What you return must be every line below that includes the word "módelo".

BEGIN Material for this exercise

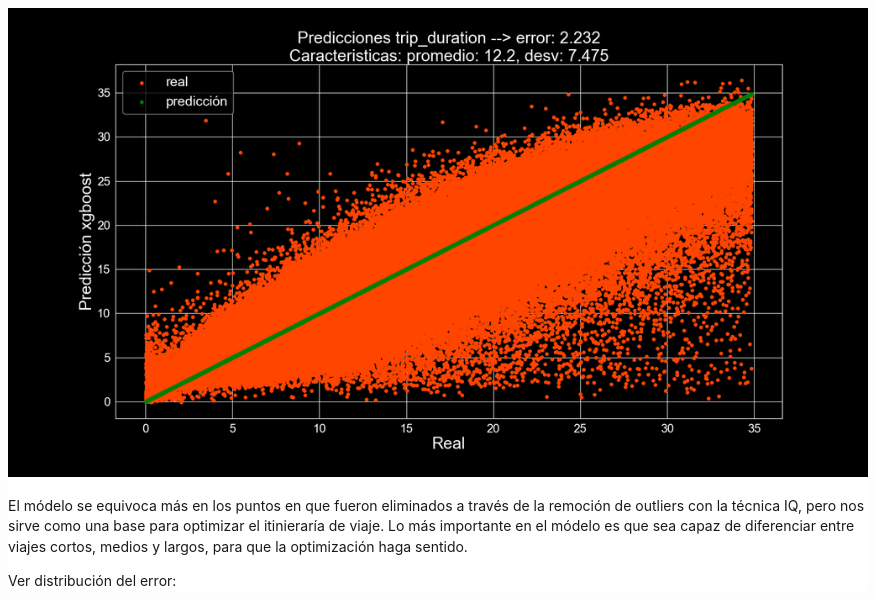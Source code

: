   <img src="./results/xgboost/0-trip_duration.png">
</p>

El módelo se equivoca más en los puntos en que fueron eliminados a través de la remoción de outliers con la técnica IQ, pero nos sirve como una base para optimizar el
itinieraría de viaje. Lo más importante en el módelo es que sea capaz de diferenciar entre viajes cortos, medios y largos, para que la optimización haga sentido.

Ver distribución del error:

<p align="center">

END Material for this exercise

(Exercise solution):
El módelo se equivoca más en los puntos en que fueron eliminados a través de la remoción de outliers con la técnica IQ, pero nos sirve como una base para optimizar el
itinieraría de viaje. Lo más importante en el módelo es que sea capaz de diferenciar entre viajes cortos, medios y largos, para que la optimización haga sentido.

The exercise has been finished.